What you are asked to do
Nothing but the pictures should be dropped; repeat the rest of the data below exactly.

Records shown
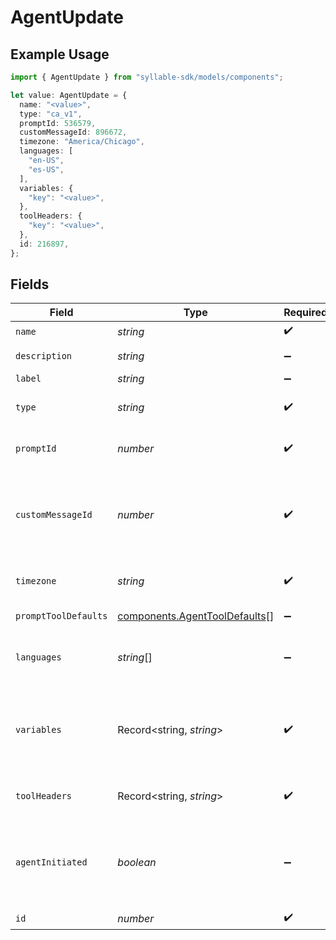 # AgentUpdate

## Example Usage

```typescript
import { AgentUpdate } from "syllable-sdk/models/components";

let value: AgentUpdate = {
  name: "<value>",
  type: "ca_v1",
  promptId: 536579,
  customMessageId: 896672,
  timezone: "America/Chicago",
  languages: [
    "en-US",
    "es-US",
  ],
  variables: {
    "key": "<value>",
  },
  toolHeaders: {
    "key": "<value>",
  },
  id: 216897,
};
```

## Fields

| Field                                                                                               | Type                                                                                                | Required                                                                                            | Description                                                                                         | Example                                                                                             |
| --------------------------------------------------------------------------------------------------- | --------------------------------------------------------------------------------------------------- | --------------------------------------------------------------------------------------------------- | --------------------------------------------------------------------------------------------------- | --------------------------------------------------------------------------------------------------- |
| `name`                                                                                              | *string*                                                                                            | :heavy_check_mark:                                                                                  | The agent name                                                                                      |                                                                                                     |
| `description`                                                                                       | *string*                                                                                            | :heavy_minus_sign:                                                                                  | The agent description                                                                               |                                                                                                     |
| `label`                                                                                             | *string*                                                                                            | :heavy_minus_sign:                                                                                  | The agent label                                                                                     |                                                                                                     |
| `type`                                                                                              | *string*                                                                                            | :heavy_check_mark:                                                                                  | The agent type. Can be an arbitrary string                                                          | ca_v1                                                                                               |
| `promptId`                                                                                          | *number*                                                                                            | :heavy_check_mark:                                                                                  | ID of the prompt associated with the agent                                                          |                                                                                                     |
| `customMessageId`                                                                                   | *number*                                                                                            | :heavy_check_mark:                                                                                  | ID of the custom message that should be delivered at the beginning of a conversation with the agent |                                                                                                     |
| `timezone`                                                                                          | *string*                                                                                            | :heavy_check_mark:                                                                                  | The time zone in which the agent operates                                                           | America/New_York                                                                                    |
| `promptToolDefaults`                                                                                | [components.AgentToolDefaults](../../models/components/agenttooldefaults.md)[]                      | :heavy_minus_sign:                                                                                  | The prompt tool defaults                                                                            |                                                                                                     |
| `languages`                                                                                         | *string*[]                                                                                          | :heavy_minus_sign:                                                                                  | BCP 47 codes of languages the agent supports                                                        | [<br/>"en-US",<br/>"es-US"<br/>]                                                                    |
| `variables`                                                                                         | Record<string, *string*>                                                                            | :heavy_check_mark:                                                                                  | Custom context variables for the conversation session. Keys should be prefixed with "vars.".        |                                                                                                     |
| `toolHeaders`                                                                                       | Record<string, *string*>                                                                            | :heavy_check_mark:                                                                                  | Optional headers to include in tool calls for agent.                                                |                                                                                                     |
| `agentInitiated`                                                                                    | *boolean*                                                                                           | :heavy_minus_sign:                                                                                  | Whether the agent initiates conversation with a user after the custom_message is delivered          |                                                                                                     |
| `id`                                                                                                | *number*                                                                                            | :heavy_check_mark:                                                                                  | The agent ID                                                                                        |                                                                                                     |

Output of the exercise
 # AgentUpdate

## Example Usage

```typescript
import { AgentUpdate } from "syllable-sdk/models/components";

let value: AgentUpdate = {
  name: "<value>",
  type: "ca_v1",
  promptId: 536579,
  customMessageId: 896672,
  timezone: "America/Chicago",
  languages: [
    "en-US",
    "es-US",
  ],
  variables: {
    "key": "<value>",
  },
  toolHeaders: {
    "key": "<value>",
  },
  id: 216897,
};
```

## Fields

| Field                                                                                               | Type                                                                                                | Required                                                                                            | Description                                                                                         | Example                                                                                             |
| --------------------------------------------------------------------------------------------------- | --------------------------------------------------------------------------------------------------- | --------------------------------------------------------------------------------------------------- | --------------------------------------------------------------------------------------------------- | --------------------------------------------------------------------------------------------------- |
| `name`                                                                                              | *string*                                                                                            | :heavy_check_mark:                                                                                  | The agent name                                                                                      |                                                                                                     |
| `description`                                                                                       | *string*                                                                                            | :heavy_minus_sign:                                                                                  | The agent description                                                                               |                                                                                                     |
| `label`                                                                                             | *string*                                                                                            | :heavy_minus_sign:                                                                                  | The agent label                                                                                     |                                                                                                     |
| `type`                                                                                              | *string*                                                                                            | :heavy_check_mark:                                                                                  | The agent type. Can be an arbitrary string                                                          | ca_v1                                                                                               |
| `promptId`                                                                                          | *number*                                                                                            | :heavy_check_mark:                                                                                  | ID of the prompt associated with the agent                                                          |                                                                                                     |
| `customMessageId`                                                                                   | *number*                                                                                            | :heavy_check_mark:                                                                                  | ID of the custom message that should be delivered at the beginning of a conversation with the agent |                                                                                                     |
| `timezone`                                                                                          | *string*                                                                                            | :heavy_check_mark:                                                                                  | The time zone in which the agent operates                                                           | America/New_York                                                                                    |
| `promptToolDefaults`                                                                                | [components.AgentToolDefaults](../../models/components/agenttooldefaults.md)[]                      | :heavy_minus_sign:                                                                                  | The prompt tool defaults                                                                            |                                                                                                     |
| `languages`                                                                                         | *string*[]                                                                                          | :heavy_minus_sign:                                                                                  | BCP 47 codes of languages the agent supports                                                        | [<br/>"en-US",<br/>"es-US"<br/>]                                                                    |
| `variables`                                                                                         | Record<string, *string*>                                                                            | :heavy_check_mark:                                                                                  | Custom context variables for the conversation session. Keys should be prefixed with "vars.".        |                                                                                                     |
| `toolHeaders`                                                                                       | Record<string, *string*>                                                                            | :heavy_check_mark:                                                                                  | Optional headers to include in tool calls for agent.                                                |                                                                                                     |
| `agentInitiated`                                                                                    | *boolean*                                                                                           | :heavy_minus_sign:                                                                                  | Whether the agent initiates conversation with a user after the custom_message is delivered          |                                                                                                     |
| `id`                                                                                                | *number*                                                                                            | :heavy_check_mark:                                                                                  | The agent ID                                                                                        |                                                                                                     |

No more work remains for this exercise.